• [RECORD EXCERPTS]
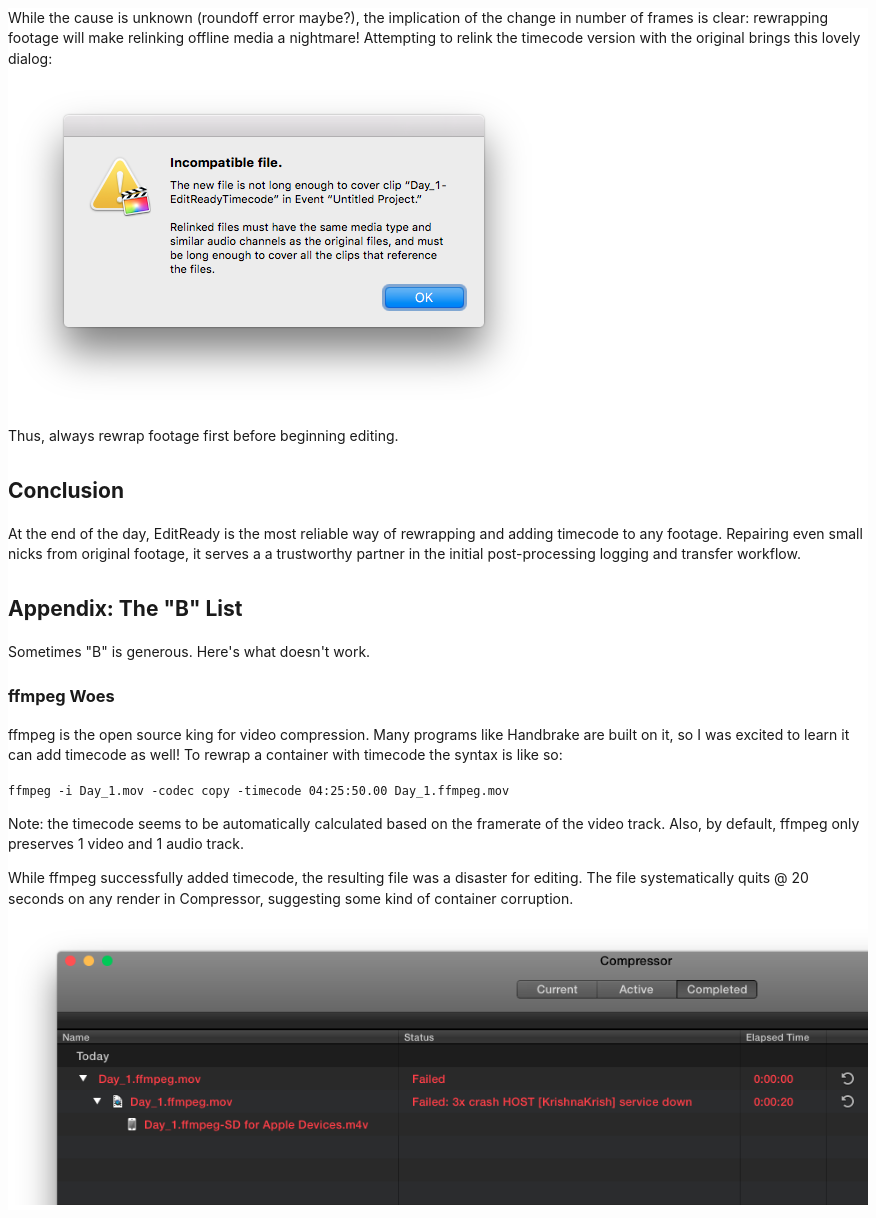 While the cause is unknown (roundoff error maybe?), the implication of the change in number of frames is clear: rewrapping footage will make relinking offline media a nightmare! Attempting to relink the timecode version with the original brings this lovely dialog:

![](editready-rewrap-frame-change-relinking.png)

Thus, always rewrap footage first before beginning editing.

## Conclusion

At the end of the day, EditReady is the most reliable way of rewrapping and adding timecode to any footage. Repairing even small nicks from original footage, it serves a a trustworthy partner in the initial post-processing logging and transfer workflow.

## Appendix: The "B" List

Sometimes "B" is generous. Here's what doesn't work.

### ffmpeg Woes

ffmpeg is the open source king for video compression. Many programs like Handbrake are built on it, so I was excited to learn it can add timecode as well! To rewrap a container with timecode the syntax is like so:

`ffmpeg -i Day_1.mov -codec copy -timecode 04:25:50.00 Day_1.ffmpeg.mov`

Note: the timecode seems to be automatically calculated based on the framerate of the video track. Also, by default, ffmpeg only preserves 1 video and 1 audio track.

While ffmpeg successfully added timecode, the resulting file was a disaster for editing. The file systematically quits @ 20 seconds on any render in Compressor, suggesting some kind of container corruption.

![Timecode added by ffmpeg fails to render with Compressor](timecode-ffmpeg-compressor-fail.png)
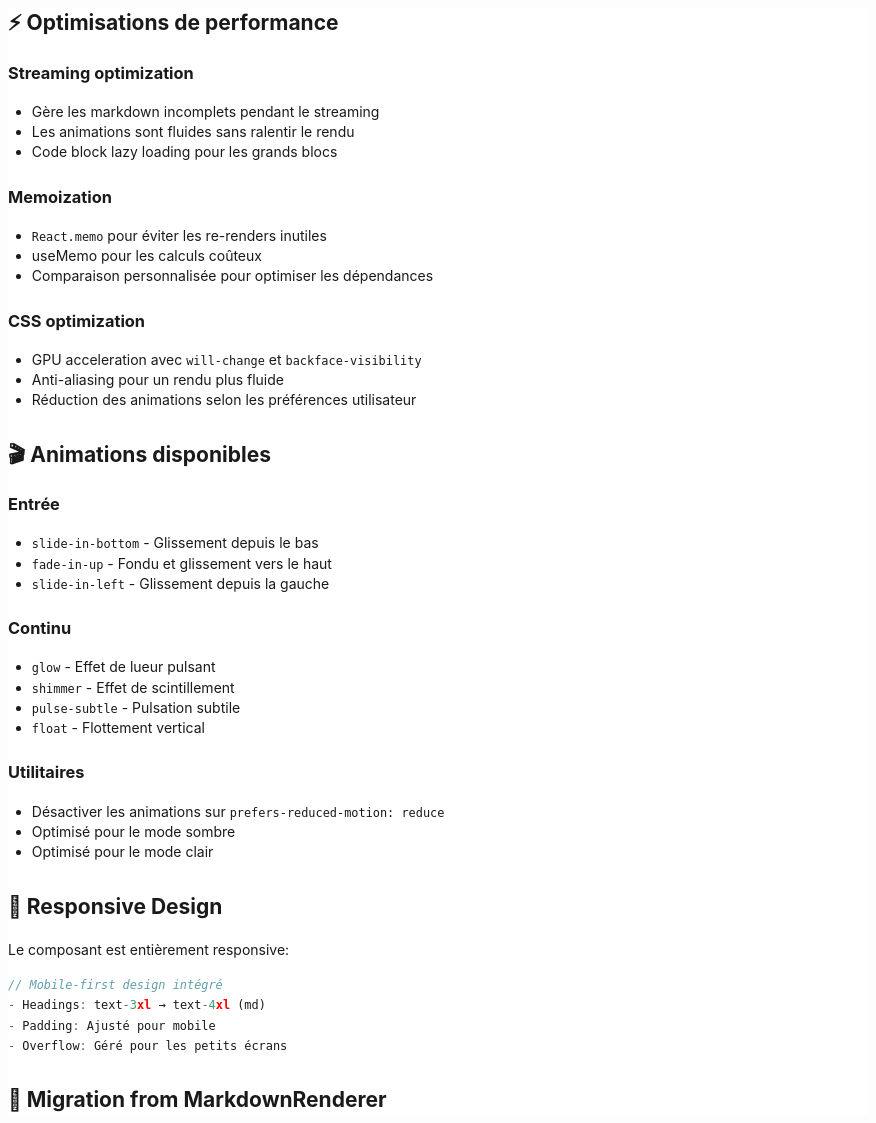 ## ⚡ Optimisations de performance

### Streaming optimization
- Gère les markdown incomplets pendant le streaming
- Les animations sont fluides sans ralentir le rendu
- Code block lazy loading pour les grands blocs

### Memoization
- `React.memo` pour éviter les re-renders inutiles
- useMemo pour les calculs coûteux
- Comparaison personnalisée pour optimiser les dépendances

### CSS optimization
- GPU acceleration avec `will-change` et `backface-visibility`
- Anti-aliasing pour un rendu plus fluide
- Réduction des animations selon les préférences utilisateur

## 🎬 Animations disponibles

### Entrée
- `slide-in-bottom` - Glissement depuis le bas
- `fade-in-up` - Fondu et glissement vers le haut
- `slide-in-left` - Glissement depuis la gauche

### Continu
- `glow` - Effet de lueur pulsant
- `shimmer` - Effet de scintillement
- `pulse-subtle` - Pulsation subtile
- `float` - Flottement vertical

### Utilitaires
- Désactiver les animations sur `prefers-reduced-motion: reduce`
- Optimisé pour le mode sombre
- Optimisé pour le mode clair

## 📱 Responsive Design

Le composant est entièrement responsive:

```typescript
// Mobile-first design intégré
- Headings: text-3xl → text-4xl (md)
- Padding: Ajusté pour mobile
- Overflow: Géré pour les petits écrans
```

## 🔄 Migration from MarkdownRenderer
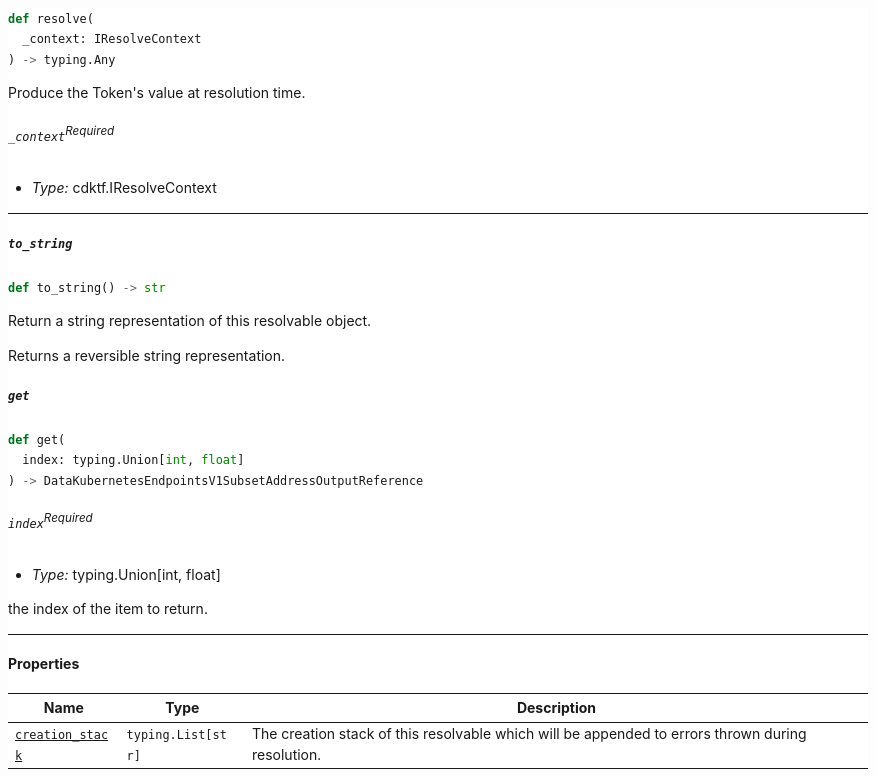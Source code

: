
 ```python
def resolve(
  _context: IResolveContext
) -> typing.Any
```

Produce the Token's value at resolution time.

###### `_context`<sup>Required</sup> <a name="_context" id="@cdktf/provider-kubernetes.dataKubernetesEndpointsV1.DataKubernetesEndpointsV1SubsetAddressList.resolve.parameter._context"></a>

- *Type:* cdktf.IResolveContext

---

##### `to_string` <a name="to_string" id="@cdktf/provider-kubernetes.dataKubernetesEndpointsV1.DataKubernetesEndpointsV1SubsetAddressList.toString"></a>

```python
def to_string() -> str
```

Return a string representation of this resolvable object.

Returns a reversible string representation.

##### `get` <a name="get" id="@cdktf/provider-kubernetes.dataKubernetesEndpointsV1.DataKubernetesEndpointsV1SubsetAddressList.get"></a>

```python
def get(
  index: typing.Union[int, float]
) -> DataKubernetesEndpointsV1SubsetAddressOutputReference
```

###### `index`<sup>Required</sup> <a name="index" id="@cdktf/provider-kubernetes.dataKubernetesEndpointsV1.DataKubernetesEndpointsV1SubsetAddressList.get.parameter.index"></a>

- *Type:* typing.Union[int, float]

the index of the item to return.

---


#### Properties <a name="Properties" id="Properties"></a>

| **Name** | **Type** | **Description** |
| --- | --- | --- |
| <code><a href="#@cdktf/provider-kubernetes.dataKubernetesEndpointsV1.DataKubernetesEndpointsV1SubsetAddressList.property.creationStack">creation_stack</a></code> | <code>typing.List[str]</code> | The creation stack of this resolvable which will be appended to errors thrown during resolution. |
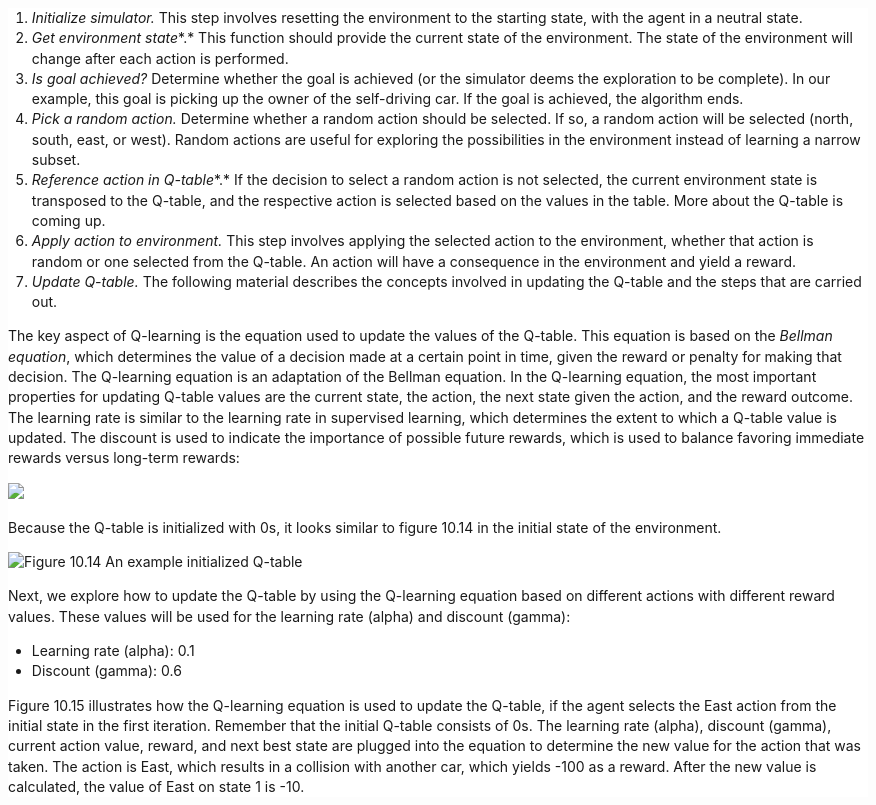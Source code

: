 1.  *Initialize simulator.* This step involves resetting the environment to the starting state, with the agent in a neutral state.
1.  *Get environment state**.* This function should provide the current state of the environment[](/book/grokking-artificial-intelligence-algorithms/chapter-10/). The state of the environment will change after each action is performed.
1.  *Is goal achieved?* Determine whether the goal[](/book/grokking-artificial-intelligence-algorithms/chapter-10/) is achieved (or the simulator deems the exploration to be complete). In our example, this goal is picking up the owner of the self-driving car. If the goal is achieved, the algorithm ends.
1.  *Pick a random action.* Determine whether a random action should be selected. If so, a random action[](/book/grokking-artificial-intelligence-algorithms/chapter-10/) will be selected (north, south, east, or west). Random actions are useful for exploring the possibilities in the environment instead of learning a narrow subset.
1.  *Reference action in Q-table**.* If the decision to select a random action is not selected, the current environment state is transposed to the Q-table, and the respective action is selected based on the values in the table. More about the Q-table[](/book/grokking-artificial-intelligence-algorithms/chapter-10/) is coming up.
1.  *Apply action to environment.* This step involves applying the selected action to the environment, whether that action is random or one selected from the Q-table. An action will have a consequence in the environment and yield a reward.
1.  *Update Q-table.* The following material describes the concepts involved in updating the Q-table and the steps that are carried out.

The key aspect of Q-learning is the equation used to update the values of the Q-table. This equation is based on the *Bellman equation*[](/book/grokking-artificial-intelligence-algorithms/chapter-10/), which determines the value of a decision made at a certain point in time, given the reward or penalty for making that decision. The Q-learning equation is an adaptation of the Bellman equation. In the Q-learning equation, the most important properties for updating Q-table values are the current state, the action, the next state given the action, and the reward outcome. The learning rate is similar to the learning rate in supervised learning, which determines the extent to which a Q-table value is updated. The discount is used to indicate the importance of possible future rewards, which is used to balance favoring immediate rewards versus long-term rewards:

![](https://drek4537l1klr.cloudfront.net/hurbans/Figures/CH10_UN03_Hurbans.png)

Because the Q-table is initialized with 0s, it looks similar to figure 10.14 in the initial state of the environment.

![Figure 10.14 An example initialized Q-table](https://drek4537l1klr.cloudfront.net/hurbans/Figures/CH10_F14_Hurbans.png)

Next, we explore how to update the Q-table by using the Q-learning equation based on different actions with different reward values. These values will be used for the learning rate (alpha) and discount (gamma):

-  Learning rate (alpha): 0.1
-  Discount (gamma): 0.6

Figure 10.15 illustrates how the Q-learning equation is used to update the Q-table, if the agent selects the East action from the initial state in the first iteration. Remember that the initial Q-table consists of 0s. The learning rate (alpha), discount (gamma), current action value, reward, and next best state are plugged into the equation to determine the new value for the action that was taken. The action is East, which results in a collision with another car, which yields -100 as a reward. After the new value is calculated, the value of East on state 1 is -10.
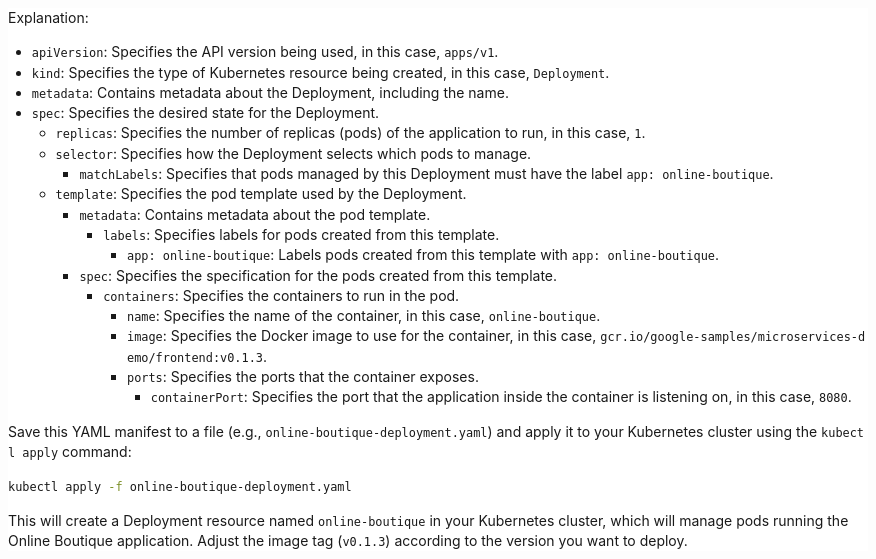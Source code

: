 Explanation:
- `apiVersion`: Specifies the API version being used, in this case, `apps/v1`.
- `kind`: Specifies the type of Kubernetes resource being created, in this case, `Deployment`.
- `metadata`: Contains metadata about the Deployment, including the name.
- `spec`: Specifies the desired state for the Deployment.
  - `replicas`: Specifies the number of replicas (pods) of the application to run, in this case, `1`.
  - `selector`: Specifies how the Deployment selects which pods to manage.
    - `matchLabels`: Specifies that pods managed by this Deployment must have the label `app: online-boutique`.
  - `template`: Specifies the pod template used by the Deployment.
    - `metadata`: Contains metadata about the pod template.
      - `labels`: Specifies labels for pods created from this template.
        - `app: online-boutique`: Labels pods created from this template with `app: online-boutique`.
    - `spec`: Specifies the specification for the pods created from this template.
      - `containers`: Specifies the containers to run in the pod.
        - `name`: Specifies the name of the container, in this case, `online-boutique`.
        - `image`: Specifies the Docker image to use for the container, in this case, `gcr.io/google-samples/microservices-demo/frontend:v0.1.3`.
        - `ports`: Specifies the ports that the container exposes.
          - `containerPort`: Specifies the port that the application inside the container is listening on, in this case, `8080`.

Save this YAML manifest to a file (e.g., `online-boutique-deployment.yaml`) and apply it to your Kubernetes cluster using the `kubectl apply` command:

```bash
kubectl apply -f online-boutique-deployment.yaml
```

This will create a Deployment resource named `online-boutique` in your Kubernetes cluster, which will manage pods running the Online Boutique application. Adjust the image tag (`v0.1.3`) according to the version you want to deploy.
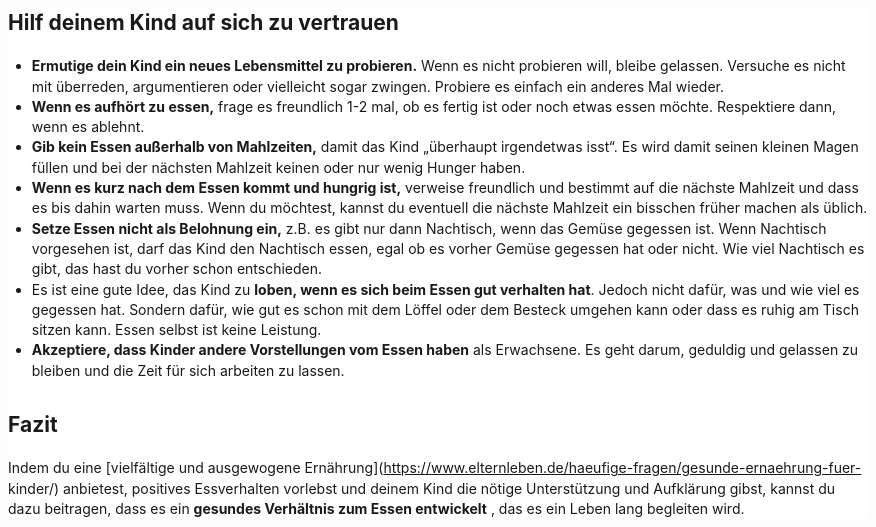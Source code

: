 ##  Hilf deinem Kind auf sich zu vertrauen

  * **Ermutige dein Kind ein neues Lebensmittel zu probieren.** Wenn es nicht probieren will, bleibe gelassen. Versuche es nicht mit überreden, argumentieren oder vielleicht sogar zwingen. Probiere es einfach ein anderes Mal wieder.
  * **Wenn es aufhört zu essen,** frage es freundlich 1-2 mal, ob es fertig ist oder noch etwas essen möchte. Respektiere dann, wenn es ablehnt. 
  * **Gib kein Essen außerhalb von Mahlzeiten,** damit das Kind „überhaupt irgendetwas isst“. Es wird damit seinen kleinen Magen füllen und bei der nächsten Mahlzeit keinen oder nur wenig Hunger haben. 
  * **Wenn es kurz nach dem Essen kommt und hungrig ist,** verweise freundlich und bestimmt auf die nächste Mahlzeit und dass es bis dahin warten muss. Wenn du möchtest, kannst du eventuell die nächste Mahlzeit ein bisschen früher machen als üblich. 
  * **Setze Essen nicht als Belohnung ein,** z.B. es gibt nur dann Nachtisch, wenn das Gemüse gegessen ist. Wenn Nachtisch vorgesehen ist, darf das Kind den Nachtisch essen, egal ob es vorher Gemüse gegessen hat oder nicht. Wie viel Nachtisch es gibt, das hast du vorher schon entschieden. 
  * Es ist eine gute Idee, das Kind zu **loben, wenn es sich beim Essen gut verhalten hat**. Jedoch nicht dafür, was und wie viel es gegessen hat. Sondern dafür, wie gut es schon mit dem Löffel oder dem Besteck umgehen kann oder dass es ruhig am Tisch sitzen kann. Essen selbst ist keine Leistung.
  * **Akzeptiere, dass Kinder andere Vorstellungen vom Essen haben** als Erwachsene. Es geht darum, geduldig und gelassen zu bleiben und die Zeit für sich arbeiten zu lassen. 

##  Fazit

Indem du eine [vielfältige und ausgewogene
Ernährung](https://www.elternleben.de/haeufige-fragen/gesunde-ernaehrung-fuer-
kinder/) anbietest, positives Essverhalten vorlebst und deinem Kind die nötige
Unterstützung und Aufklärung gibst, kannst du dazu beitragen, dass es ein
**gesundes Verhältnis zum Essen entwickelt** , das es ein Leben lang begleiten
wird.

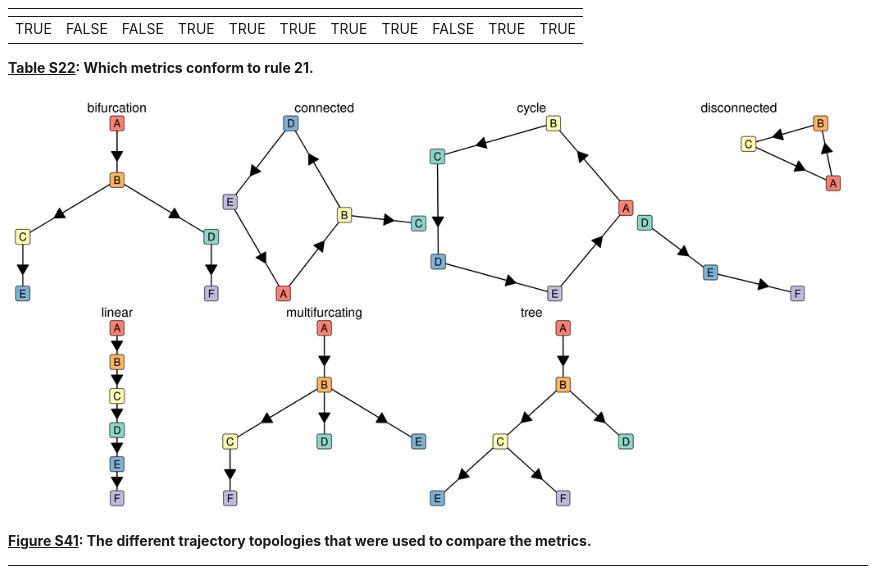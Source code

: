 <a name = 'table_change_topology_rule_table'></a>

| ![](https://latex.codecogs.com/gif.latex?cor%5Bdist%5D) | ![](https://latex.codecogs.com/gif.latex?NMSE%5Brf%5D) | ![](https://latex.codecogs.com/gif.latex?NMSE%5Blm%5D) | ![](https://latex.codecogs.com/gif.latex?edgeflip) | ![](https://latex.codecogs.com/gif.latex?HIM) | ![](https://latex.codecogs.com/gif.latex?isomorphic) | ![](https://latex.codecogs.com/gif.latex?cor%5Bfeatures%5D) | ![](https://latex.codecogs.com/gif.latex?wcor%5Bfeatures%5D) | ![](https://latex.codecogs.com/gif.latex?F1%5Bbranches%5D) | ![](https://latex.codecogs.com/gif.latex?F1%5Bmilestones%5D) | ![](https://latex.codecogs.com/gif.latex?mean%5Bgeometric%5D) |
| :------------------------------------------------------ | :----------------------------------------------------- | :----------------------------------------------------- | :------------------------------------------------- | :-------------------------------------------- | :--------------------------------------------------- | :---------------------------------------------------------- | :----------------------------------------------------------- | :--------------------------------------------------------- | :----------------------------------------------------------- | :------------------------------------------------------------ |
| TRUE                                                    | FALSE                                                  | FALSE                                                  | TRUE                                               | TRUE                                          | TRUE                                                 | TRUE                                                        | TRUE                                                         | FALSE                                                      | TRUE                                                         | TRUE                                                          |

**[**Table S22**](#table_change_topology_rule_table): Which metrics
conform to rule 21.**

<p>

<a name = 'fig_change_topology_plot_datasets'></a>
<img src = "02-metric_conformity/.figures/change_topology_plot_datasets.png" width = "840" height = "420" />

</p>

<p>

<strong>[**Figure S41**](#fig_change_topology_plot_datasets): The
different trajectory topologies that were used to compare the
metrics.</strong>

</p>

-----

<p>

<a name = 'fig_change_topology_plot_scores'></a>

• [PROBLEM TO WORK ON] For the listing above, state the number of lines that contain the word "calculated" and nothing more.

• [THE COMPLETED TASK] 2